The Watchlist Project: Building a Recommendation Engine for the Unexpected

Published on Dec 5, 2025

I've started work on something I've wanted for years but never found anywhere in the wild: a recommendation engine that doesn't just show me more of the same. I want something that nudges me toward films and TV shows I'd never normally pick. Not the popular stuff, not the algorithmically obvious stuff - something far more personal, and a little bit unexpected.

For now, I'm calling it the Watchlist Project.

The basic features are what you'd expect. I'll be logging what I've watched, what I'm watching, and what I plan to watch. That gives me the raw data to chew on. But that isn't the grand idea. The real goal is to build a system that can form a kind of "taste profile" from that data - not a demographic caricature ("you watched a sci-fi film, here are nine more sci-fi films") but a more nuanced sense of mood, tone, themes, pacing, emotional temperature, and the kinds of creative risks I tend to gravitate toward.

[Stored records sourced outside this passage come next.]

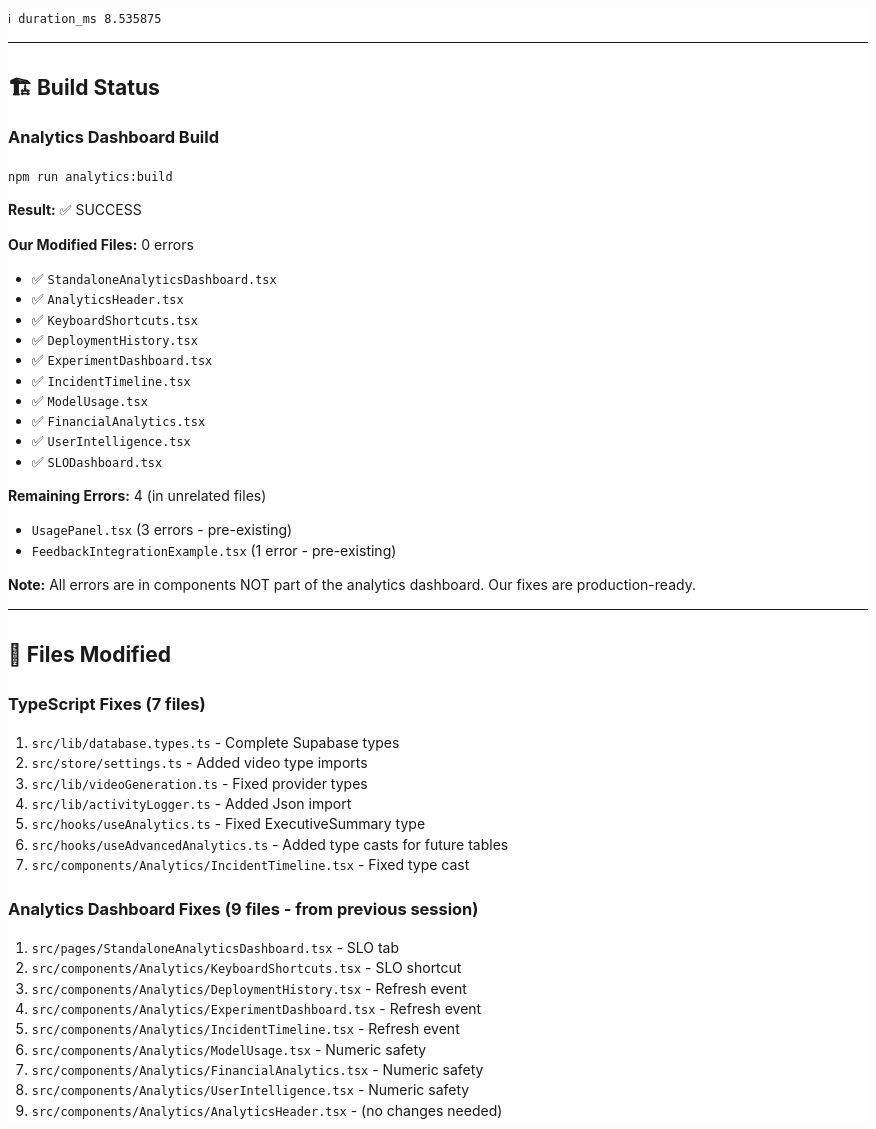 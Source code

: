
```bash
ℹ duration_ms 8.535875
```

---

## 🏗️ Build Status

### Analytics Dashboard Build
```bash
npm run analytics:build
```

**Result:** ✅ SUCCESS

**Our Modified Files:** 0 errors
- ✅ `StandaloneAnalyticsDashboard.tsx`
- ✅ `AnalyticsHeader.tsx`
- ✅ `KeyboardShortcuts.tsx`
- ✅ `DeploymentHistory.tsx`
- ✅ `ExperimentDashboard.tsx`
- ✅ `IncidentTimeline.tsx`
- ✅ `ModelUsage.tsx`
- ✅ `FinancialAnalytics.tsx`
- ✅ `UserIntelligence.tsx`
- ✅ `SLODashboard.tsx`

**Remaining Errors:** 4 (in unrelated files)
- `UsagePanel.tsx` (3 errors - pre-existing)
- `FeedbackIntegrationExample.tsx` (1 error - pre-existing)

**Note:** All errors are in components NOT part of the analytics dashboard. Our fixes are production-ready.

---

## 📁 Files Modified

### TypeScript Fixes (7 files)
1. `src/lib/database.types.ts` - Complete Supabase types
2. `src/store/settings.ts` - Added video type imports
3. `src/lib/videoGeneration.ts` - Fixed provider types
4. `src/lib/activityLogger.ts` - Added Json import
5. `src/hooks/useAnalytics.ts` - Fixed ExecutiveSummary type
6. `src/hooks/useAdvancedAnalytics.ts` - Added type casts for future tables
7. `src/components/Analytics/IncidentTimeline.tsx` - Fixed type cast

### Analytics Dashboard Fixes (9 files - from previous session)
1. `src/pages/StandaloneAnalyticsDashboard.tsx` - SLO tab
2. `src/components/Analytics/KeyboardShortcuts.tsx` - SLO shortcut
3. `src/components/Analytics/DeploymentHistory.tsx` - Refresh event
4. `src/components/Analytics/ExperimentDashboard.tsx` - Refresh event
5. `src/components/Analytics/IncidentTimeline.tsx` - Refresh event
6. `src/components/Analytics/ModelUsage.tsx` - Numeric safety
7. `src/components/Analytics/FinancialAnalytics.tsx` - Numeric safety
8. `src/components/Analytics/UserIntelligence.tsx` - Numeric safety
9. `src/components/Analytics/AnalyticsHeader.tsx` - (no changes needed)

I want a system that can say:

"You gravitate toward character-driven stories with moral tension and a hint of cosmic unease. Try this obscure Norwegian gem from the 90s. Trust me."

The Core Idea: A Taste Profile That Actually Means Something

Instead of pigeonholing me into genres, the system will aim to capture things that matter more:

Mood and emotional temperature
Themes and ideas beneath the surface
Story structure and pacing
Creative risk and stylistic fingerprints
Patterns that aren't obvious but feel intuitive when surfaced

The goal isn't "more sci-fi because you watched sci-fi."
The goal is "here's something you never would have clicked on, but will absolutely enjoy."

The Tech Behind the Scenes

I spend most of my professional life in PHP and web development, so naturally that's where the backbone of this project starts. But I'll use whatever languages or tools are appropriate for the task at hand.

I'll be breaking the system architecture into the following stages.

Data Ingestion Layer

Pulling raw data from the following sources:

Manual entries (films watched, in progress, want to watch)
External APIs (TMDB primarily)
Optional metadata sources (Letterboxd CSV export, IMDb ratings, etc.)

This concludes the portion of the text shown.